▸ **YOUR TASK**: Scan the entries below. Return every line that includes "data".

▸ **EXERCISE INPUT**:
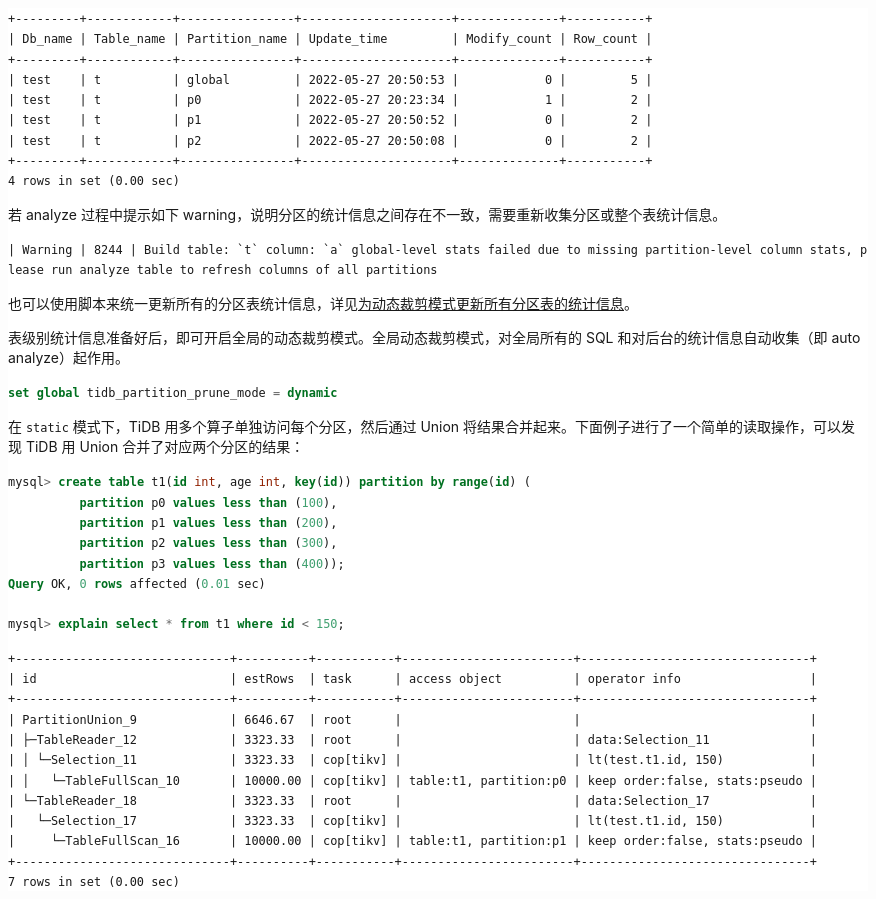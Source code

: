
 ```
+---------+------------+----------------+---------------------+--------------+-----------+
| Db_name | Table_name | Partition_name | Update_time         | Modify_count | Row_count |
+---------+------------+----------------+---------------------+--------------+-----------+
| test    | t          | global         | 2022-05-27 20:50:53 |            0 |         5 |
| test    | t          | p0             | 2022-05-27 20:23:34 |            1 |         2 |
| test    | t          | p1             | 2022-05-27 20:50:52 |            0 |         2 |
| test    | t          | p2             | 2022-05-27 20:50:08 |            0 |         2 |
+---------+------------+----------------+---------------------+--------------+-----------+
4 rows in set (0.00 sec)
```

若 analyze 过程中提示如下 warning，说明分区的统计信息之间存在不一致，需要重新收集分区或整个表统计信息。

```
| Warning | 8244 | Build table: `t` column: `a` global-level stats failed due to missing partition-level column stats, please run analyze table to refresh columns of all partitions
```

也可以使用脚本来统一更新所有的分区表统计信息，详见[为动态裁剪模式更新所有分区表的统计信息](/partitioned-table.md#为动态裁剪模式更新所有分区表的统计信息)。

表级别统计信息准备好后，即可开启全局的动态裁剪模式。全局动态裁剪模式，对全局所有的 SQL 和对后台的统计信息自动收集（即 auto analyze）起作用。


```sql
set global tidb_partition_prune_mode = dynamic
```

在 `static` 模式下，TiDB 用多个算子单独访问每个分区，然后通过 Union 将结果合并起来。下面例子进行了一个简单的读取操作，可以发现 TiDB 用 Union 合并了对应两个分区的结果：


```sql
mysql> create table t1(id int, age int, key(id)) partition by range(id) (
          partition p0 values less than (100),
          partition p1 values less than (200),
          partition p2 values less than (300),
          partition p3 values less than (400));
Query OK, 0 rows affected (0.01 sec)

mysql> explain select * from t1 where id < 150;
```

```
+------------------------------+----------+-----------+------------------------+--------------------------------+
| id                           | estRows  | task      | access object          | operator info                  |
+------------------------------+----------+-----------+------------------------+--------------------------------+
| PartitionUnion_9             | 6646.67  | root      |                        |                                |
| ├─TableReader_12             | 3323.33  | root      |                        | data:Selection_11              |
| │ └─Selection_11             | 3323.33  | cop[tikv] |                        | lt(test.t1.id, 150)            |
| │   └─TableFullScan_10       | 10000.00 | cop[tikv] | table:t1, partition:p0 | keep order:false, stats:pseudo |
| └─TableReader_18             | 3323.33  | root      |                        | data:Selection_17              |
|   └─Selection_17             | 3323.33  | cop[tikv] |                        | lt(test.t1.id, 150)            |
|     └─TableFullScan_16       | 10000.00 | cop[tikv] | table:t1, partition:p1 | keep order:false, stats:pseudo |
+------------------------------+----------+-----------+------------------------+--------------------------------+
7 rows in set (0.00 sec)
```
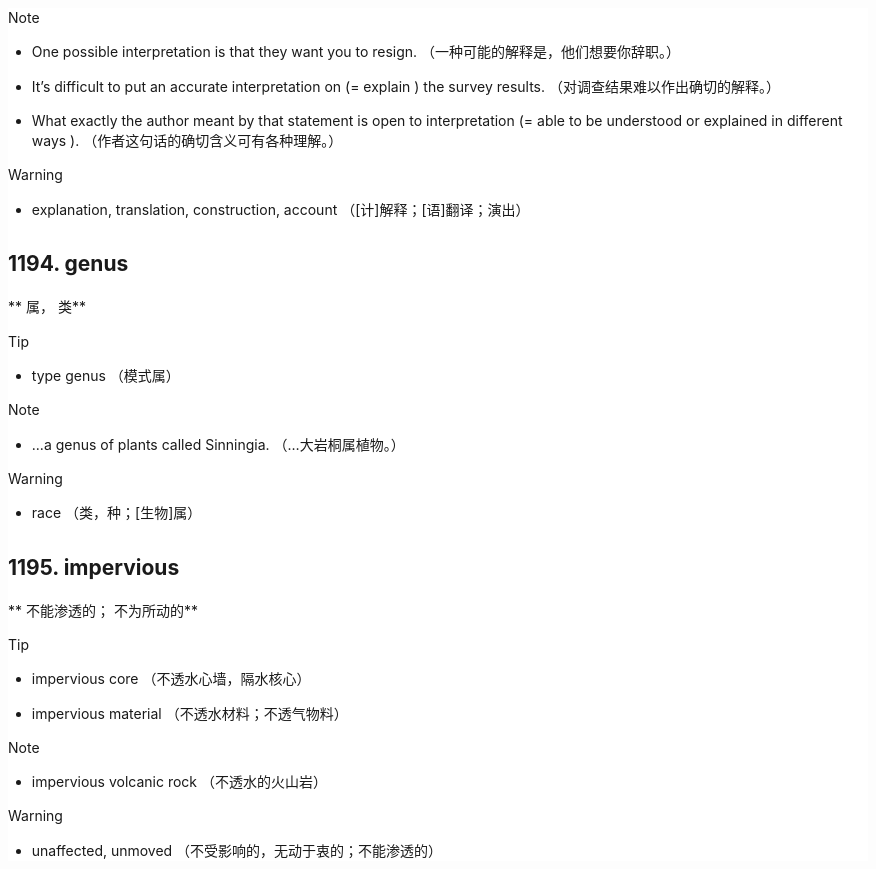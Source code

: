 > [!NOTE]
>
> - One possible interpretation is that they want you to resign. （一种可能的解释是，他们想要你辞职。）
>
> - It’s difficult to put an accurate interpretation on (= explain ) the survey results. （对调查结果难以作出确切的解释。）
>
> - What exactly the author meant by that statement is open to interpretation (= able to be understood or explained in different ways ). （作者这句话的确切含义可有各种理解。）
>

> [!WARNING]
>
> - explanation, translation, construction, account （[计]解释；[语]翻译；演出）
>

## 1194. genus

** 属， 类**

> [!TIP]
>
> - type genus （模式属）
>

> [!NOTE]
>
> - ...a genus of plants called Sinningia. （…大岩桐属植物。）
>

> [!WARNING]
>
> - race （类，种；[生物]属）
>

## 1195. impervious

** 不能渗透的； 不为所动的**

> [!TIP]
>
> - impervious core （不透水心墙，隔水核心）
>
> - impervious material （不透水材料；不透气物料）
>

> [!NOTE]
>
> - impervious volcanic rock （不透水的火山岩）
>

> [!WARNING]
>
> - unaffected, unmoved （不受影响的，无动于衷的；不能渗透的）
>
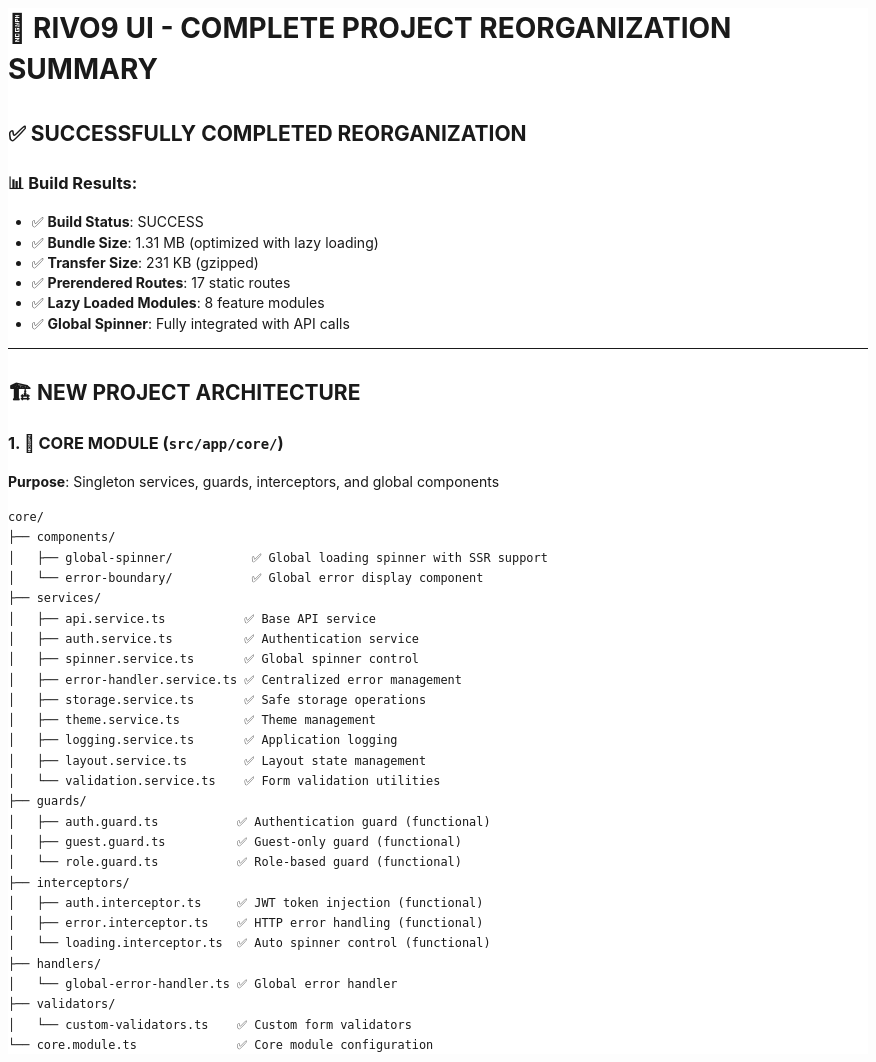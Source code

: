 # 🎉 RIVO9 UI - COMPLETE PROJECT REORGANIZATION SUMMARY

## ✅ **SUCCESSFULLY COMPLETED REORGANIZATION**

### **📊 Build Results:**
- ✅ **Build Status**: SUCCESS
- ✅ **Bundle Size**: 1.31 MB (optimized with lazy loading)
- ✅ **Transfer Size**: 231 KB (gzipped)
- ✅ **Prerendered Routes**: 17 static routes
- ✅ **Lazy Loaded Modules**: 8 feature modules
- ✅ **Global Spinner**: Fully integrated with API calls

---

## 🏗️ **NEW PROJECT ARCHITECTURE**

### **1. 🔧 CORE MODULE** (`src/app/core/`)
**Purpose**: Singleton services, guards, interceptors, and global components

```
core/
├── components/
│   ├── global-spinner/           ✅ Global loading spinner with SSR support
│   └── error-boundary/           ✅ Global error display component
├── services/
│   ├── api.service.ts           ✅ Base API service
│   ├── auth.service.ts          ✅ Authentication service
│   ├── spinner.service.ts       ✅ Global spinner control
│   ├── error-handler.service.ts ✅ Centralized error management
│   ├── storage.service.ts       ✅ Safe storage operations
│   ├── theme.service.ts         ✅ Theme management
│   ├── logging.service.ts       ✅ Application logging
│   ├── layout.service.ts        ✅ Layout state management
│   └── validation.service.ts    ✅ Form validation utilities
├── guards/
│   ├── auth.guard.ts           ✅ Authentication guard (functional)
│   ├── guest.guard.ts          ✅ Guest-only guard (functional)
│   └── role.guard.ts           ✅ Role-based guard (functional)
├── interceptors/
│   ├── auth.interceptor.ts     ✅ JWT token injection (functional)
│   ├── error.interceptor.ts    ✅ HTTP error handling (functional)
│   └── loading.interceptor.ts  ✅ Auto spinner control (functional)
├── handlers/
│   └── global-error-handler.ts ✅ Global error handler
├── validators/
│   └── custom-validators.ts    ✅ Custom form validators
└── core.module.ts              ✅ Core module configuration
```
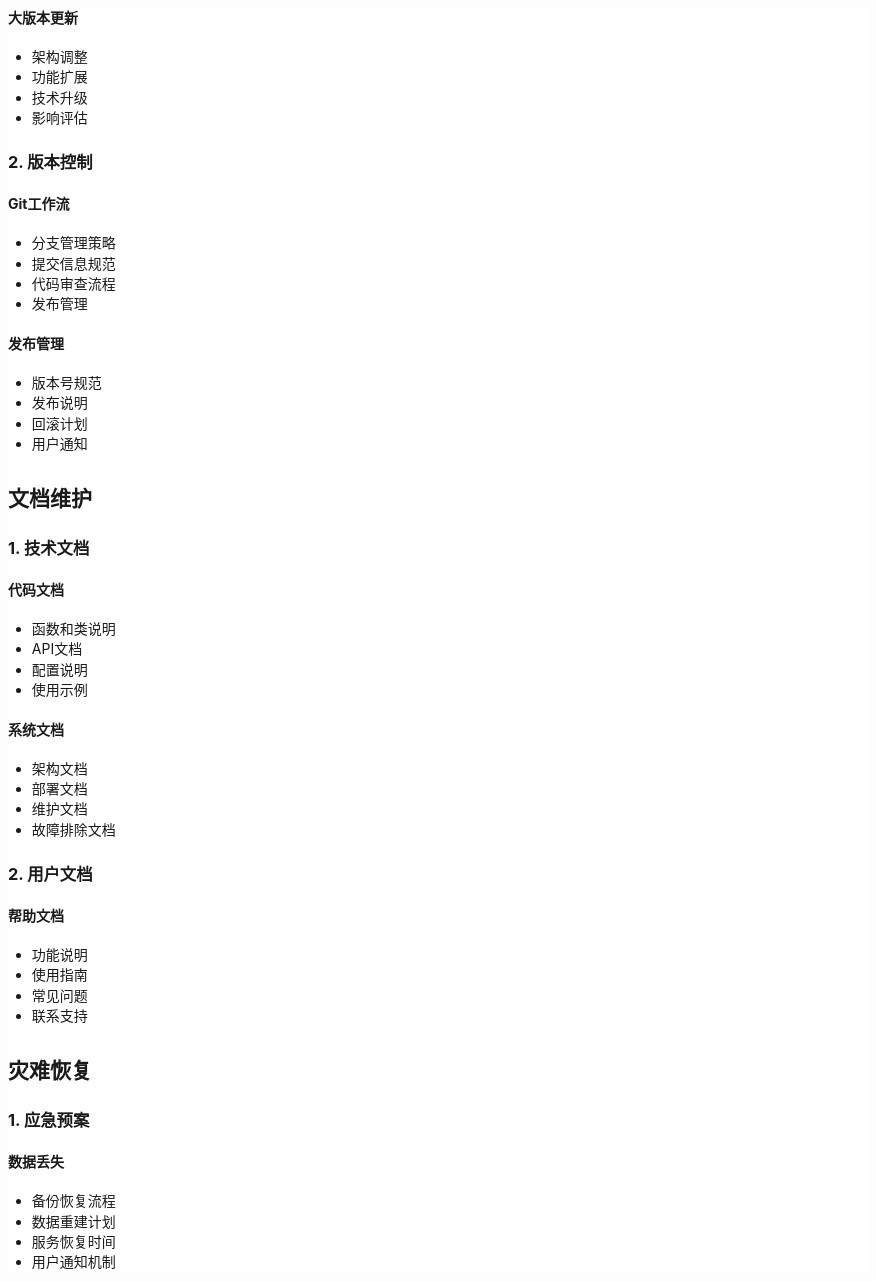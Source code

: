 #### 大版本更新
- 架构调整
- 功能扩展
- 技术升级
- 影响评估

### 2. 版本控制
#### Git工作流
- 分支管理策略
- 提交信息规范
- 代码审查流程
- 发布管理

#### 发布管理
- 版本号规范
- 发布说明
- 回滚计划
- 用户通知

## 文档维护

### 1. 技术文档
#### 代码文档
- 函数和类说明
- API文档
- 配置说明
- 使用示例

#### 系统文档
- 架构文档
- 部署文档
- 维护文档
- 故障排除文档

### 2. 用户文档
#### 帮助文档
- 功能说明
- 使用指南
- 常见问题
- 联系支持

## 灾难恢复

### 1. 应急预案
#### 数据丢失
- 备份恢复流程
- 数据重建计划
- 服务恢复时间
- 用户通知机制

▸ **RESPONSE TO THIS TASK**:
| ├─TableReader_12             | 3323.33  | root      |                        | data:Selection_11              |
| └─TableReader_18             | 3323.33  | root      |                        | data:Selection_17              |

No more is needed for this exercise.